Choose arbitrary $\epsilon > 0$ and arbitrary probability distribution $D$ over $[0, 1]$.
For a given natural number $m$, sample $S_m = (x_1, x_2, ..., x_m)$ as indepentent identically distributed random variables from $D$. Let $\overline{S_m} = max ({x_1, ... x_m})$.
Now consider the probability that a newly sampled random variable $x$ will be larger than $\overline{S_m}$, that is consider $P({S_m})$ = $P_{x \sim D}${x > $\overline{S_m}$}
We are interested in the probability $Q(m)$ of obtaining a sample $S_m$, for which $P(S_m) > \epsilon$, that is:
$Q(m)$ = $P_{S_m \sim D^m}${$P(S_m) > \epsilon$}.
a) Is it true that $Q(m)\rightarrow 0$ as $m$ tends to infinity, regardless of the initial choice of $\epsilon$ and $D$?
b) If a) is true, can one state an explicit bound function (parameterised by $\epsilon$ but independent of $D$) $F_\epsilon : N \rightarrow [0,1]$ such that $Q(m) < F_\epsilon(m)$ and $F_\epsilon(m) \rightarrow 0$ for large m?

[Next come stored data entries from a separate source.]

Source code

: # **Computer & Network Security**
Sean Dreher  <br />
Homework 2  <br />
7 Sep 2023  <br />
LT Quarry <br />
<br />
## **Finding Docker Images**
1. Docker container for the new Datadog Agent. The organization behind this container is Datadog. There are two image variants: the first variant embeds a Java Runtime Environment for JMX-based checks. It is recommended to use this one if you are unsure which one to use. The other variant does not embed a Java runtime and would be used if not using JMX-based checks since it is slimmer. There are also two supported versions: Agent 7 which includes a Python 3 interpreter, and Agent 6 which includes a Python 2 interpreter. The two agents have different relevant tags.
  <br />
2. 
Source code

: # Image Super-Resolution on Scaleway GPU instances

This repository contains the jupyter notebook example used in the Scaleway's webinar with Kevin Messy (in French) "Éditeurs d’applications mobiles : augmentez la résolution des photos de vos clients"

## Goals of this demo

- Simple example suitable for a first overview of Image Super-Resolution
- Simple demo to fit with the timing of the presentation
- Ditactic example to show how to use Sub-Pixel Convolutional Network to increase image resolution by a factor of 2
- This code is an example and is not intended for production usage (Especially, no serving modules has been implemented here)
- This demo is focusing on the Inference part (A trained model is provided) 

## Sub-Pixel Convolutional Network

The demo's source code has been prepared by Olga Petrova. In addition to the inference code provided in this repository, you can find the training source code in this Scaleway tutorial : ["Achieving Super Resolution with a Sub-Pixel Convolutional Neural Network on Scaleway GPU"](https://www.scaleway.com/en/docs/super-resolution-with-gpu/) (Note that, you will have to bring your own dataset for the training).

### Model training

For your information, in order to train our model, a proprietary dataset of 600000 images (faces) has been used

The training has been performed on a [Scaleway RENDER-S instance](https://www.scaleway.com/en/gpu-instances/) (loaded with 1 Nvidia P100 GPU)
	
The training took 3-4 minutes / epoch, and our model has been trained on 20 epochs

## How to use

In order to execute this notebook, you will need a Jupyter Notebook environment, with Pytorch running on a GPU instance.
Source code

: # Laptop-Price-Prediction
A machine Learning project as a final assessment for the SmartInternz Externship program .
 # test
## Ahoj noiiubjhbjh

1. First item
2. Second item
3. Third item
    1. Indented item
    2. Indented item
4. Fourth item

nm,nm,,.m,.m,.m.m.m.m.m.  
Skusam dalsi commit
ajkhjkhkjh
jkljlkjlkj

Let $F$ be the CDF for the distribution $D$, and $y = \inf \{v: F(v) \ge 1-\epsilon\}$. Thus $F(y) \ge 1-\epsilon$ but $F(t) < 1-\epsilon$ for $t < y$.
If $\max(S_m) \ge y$, $P(S_m) = 1-F(y)\le \epsilon$ but if $\max(S_m) < y$, $P(S_m) > \epsilon$. Thus $Q(m) = P(\max(S_m) < y) = F(y-)^m$ (i.e. $\lim_{v \to y-} F(y)^m$). In particular $Q(m) \le (1-\epsilon)^m \to 0$ as $m \to \infty$.